Ila menyeka airmatanya asal, kemudian pergi begitu saja meninggalkan Andra yang masih duduk di bawah pohon. Sambil menyaksikan punggung Ila yang bergerak naik turun, dada Andra semakin sesak. Bukan karena kemarahan Ila, ia terluka melihat gadisnya menangis.
***
Bel pulang sekolah mengalun merdu, mengisi suasana riuh sorak sorai para murid yang tengah menanti waktu pulang. Matahari sudah tak bersinar terik lagi, kini awan mendung mulai menutupi. Beberapa murid berlarian menuju parkiran agar bisa segera pulang dan tak terjebak hujan, tapi tidak dengan Ila. Cewek itu masih duduk di kelas yang mulai sepi. Sengaja, menunggu hujan benar-benar menyapa.
Benar saja, begitu derai hujan mulai membasahi tiap dahan dan atap-atap gedung, Ila justru keluar kelas. Cewek itu berjalan pelan menuju parkiran, membiarkan hujan membasahi tubuhnya. Membiarkan titik-titik air hasil kondensasi di atmosfir itu membelai lembut permukaan kulitnya.
Dari jauh, seseorang tengah menyaksikan adegan melankolis yang kini tengah dilakoni Ila.

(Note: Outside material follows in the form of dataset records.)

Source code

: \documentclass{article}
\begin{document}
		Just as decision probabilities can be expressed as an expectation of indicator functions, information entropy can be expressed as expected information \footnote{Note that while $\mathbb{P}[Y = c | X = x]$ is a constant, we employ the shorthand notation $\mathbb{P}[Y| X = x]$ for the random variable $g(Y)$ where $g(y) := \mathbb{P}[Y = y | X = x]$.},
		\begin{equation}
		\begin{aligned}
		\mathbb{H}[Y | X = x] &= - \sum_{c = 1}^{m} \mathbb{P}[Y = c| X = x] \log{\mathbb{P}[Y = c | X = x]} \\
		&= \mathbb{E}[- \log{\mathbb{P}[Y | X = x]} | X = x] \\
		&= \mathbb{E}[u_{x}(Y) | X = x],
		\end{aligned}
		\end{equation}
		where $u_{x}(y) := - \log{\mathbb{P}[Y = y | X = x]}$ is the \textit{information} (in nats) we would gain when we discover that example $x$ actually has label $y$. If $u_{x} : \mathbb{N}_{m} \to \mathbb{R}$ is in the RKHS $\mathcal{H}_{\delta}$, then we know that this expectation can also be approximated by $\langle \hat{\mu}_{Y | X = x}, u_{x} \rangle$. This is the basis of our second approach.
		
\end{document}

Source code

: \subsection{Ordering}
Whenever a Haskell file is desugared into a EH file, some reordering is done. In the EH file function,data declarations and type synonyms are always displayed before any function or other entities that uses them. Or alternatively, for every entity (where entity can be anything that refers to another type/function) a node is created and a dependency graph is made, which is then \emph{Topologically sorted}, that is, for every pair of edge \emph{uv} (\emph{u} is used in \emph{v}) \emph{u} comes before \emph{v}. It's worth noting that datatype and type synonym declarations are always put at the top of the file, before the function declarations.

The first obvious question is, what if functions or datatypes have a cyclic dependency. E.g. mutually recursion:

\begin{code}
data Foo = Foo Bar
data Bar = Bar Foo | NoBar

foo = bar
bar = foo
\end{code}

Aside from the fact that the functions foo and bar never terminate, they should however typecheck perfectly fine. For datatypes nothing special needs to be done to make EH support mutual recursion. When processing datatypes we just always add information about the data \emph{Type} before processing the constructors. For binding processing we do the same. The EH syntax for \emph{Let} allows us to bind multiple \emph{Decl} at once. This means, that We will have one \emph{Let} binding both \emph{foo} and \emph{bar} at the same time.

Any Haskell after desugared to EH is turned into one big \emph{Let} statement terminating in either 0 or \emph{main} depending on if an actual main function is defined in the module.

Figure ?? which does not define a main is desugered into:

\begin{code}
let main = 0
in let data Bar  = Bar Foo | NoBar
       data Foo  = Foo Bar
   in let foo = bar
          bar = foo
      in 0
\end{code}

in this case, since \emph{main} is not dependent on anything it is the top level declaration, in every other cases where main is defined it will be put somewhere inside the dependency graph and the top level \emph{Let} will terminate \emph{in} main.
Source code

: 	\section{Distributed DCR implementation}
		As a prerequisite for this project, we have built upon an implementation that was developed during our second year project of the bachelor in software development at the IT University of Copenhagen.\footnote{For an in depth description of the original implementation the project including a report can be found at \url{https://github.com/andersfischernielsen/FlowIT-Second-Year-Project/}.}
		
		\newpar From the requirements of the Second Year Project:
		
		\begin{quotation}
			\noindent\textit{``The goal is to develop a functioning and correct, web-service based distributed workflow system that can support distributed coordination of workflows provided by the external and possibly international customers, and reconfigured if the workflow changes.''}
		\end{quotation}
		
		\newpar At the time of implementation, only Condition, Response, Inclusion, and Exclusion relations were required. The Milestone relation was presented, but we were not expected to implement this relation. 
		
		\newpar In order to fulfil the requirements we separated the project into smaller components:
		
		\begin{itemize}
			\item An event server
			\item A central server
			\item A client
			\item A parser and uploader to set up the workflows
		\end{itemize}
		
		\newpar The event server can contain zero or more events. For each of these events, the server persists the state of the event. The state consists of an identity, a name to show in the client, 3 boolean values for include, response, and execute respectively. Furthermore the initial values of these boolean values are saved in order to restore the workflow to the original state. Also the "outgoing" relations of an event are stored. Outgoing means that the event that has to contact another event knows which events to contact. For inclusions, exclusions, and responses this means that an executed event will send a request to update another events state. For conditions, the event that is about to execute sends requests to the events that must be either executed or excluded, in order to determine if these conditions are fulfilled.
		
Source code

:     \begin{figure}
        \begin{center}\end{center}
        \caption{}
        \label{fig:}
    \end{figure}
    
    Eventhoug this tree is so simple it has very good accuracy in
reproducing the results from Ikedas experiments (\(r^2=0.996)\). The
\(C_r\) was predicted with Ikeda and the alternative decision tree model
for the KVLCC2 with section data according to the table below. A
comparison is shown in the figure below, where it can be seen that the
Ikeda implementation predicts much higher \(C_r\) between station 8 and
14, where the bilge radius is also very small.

Satu-satunya cewek aneh yang mandi hujan di tengah lapangan. Dari tempatnya, Andra merasakan perasaan yang entah bagaimana tidak bisa ia gambarkan. Tapi jika boleh jujur, ia amat terluka melihat Ila yang tampak rapuh seperti itu. Ingin rasanya membawa Ila ke dalam dekapannya, tapi mengingat kejadian tadi siang sudah membuat Andra bergidig ngeri.
Entah apa yang membuat Ila sampai hancur dan menjadi serapuh itu. Melihat sosok Ila yang sudah hilang di balik tembok pembatas parkiran dengan gedung sekolah, buru-buru Andra mengikuti cewek itu. Dan benar saja, lagi-lagi Ila menangis. Cewek yang selalu terlihat ceria dan tidak bisa diam itu terlihat kacau. Ila berjongkok di samping motornya, sembari menutupi wajah dengan telapak tangan. Pundaknya bergerak-gerak, menandakan kalau ia tengah menangis lagi.
"La!" panggil Andra.
Ila sama sekali tidak merespons panggilan barusan, membuat Andra dengan cepat kembali meneriakkan nama Ila, takut hujan membuat suaranya tak terdengar. Namun respons yang didapatnya justru sama sekali tidak terduga. Ila mengangkat kepalanya, memperlihatkan raut berantakkan yang membuat Andra seketika terdiam. Tatapannya tajam, namun ada luka yang tersembunyi dibaliknya. Sampai kemudian cewek itu berdiri, lalu mendorong keras tubuh Andra sampai terhuyung.
"Pergi! Gue benci sama lo, Ndra! Jangan pernah lo tunjukkin diri di hadapan gue. Karena dengan lo berbuat begitu, justru malah membuat gue semakin benci sama lo!" ucap Ila penuh penekanan.
Tanpa menoleh, Ila segera menyalakan motornya dan meninggalkan parkiran. Meninggalkan Andra yang masih terdiam, sembari merasakan tiap tetes hujan yang menghujamnya.
Lagi-lagi, semesta masih punya rencana lain. Sebuah alur yang amat menyakitkan. Membuat luka sekaligus kekuatan. Jemarinya mengepal erat, matanya masih tertuju pada punggung Ila yang kini sudah menghilang dari pandangan. Luka ini takkan membuatnya menyerah, tapi justru membuatnya kebal.
***
Malam kian larut, bahkan awan tidak membiarkan bulan bersinar lagi. Langit malam berawan, disertai semilir angin dingin sisa hujan tadi sore mulai berhembus. Membelai lembut wajah Andra yang kini tengah duduk di ambang jendela kamarnya yang dibiarkan terbuka.
Di sela luka hatinya, nama Ila masih tersemat di sana. Nyeri di hati Andra memang belum sepenuhnya sembuh, perkataan Ila terlalu tajam dan cukup untuk melukainya lebih dalam. Tapi entah bagaimana, Andra malah terus-terusan menghawatirkan cewek itu. Benaknya terus bertanya-tanya, apa yang membuat Ila sampai serapuh itu. Ditambah dengan kalimat menyakitkan yang terus-terusan keluar dari bibir mungilnya.
Kalau saja bintang muncul malam ini, sudah pasti Andra akan berkeluh kesah pada kerlipan idahnya. Sayangnya, langit pun seolah enggan menyapa. Hanya ada gumpalan awan hitam, yang siap menumpahkan isinya.
"Bahkan langit pun ikut terluka. Jangan khawatir La, gue akan carikan obat untuk semua luka lo."
Andra bermonolog. Matanya menatap kosong pada langit luas yang kian mendung. Hanya ada satu obat penyembuh luka hatinya, namun sebelum itu, ia harus menemukan obat untuk Ila terlebih dahulu. Karena obat untuknya hanyalah senyuman Ila.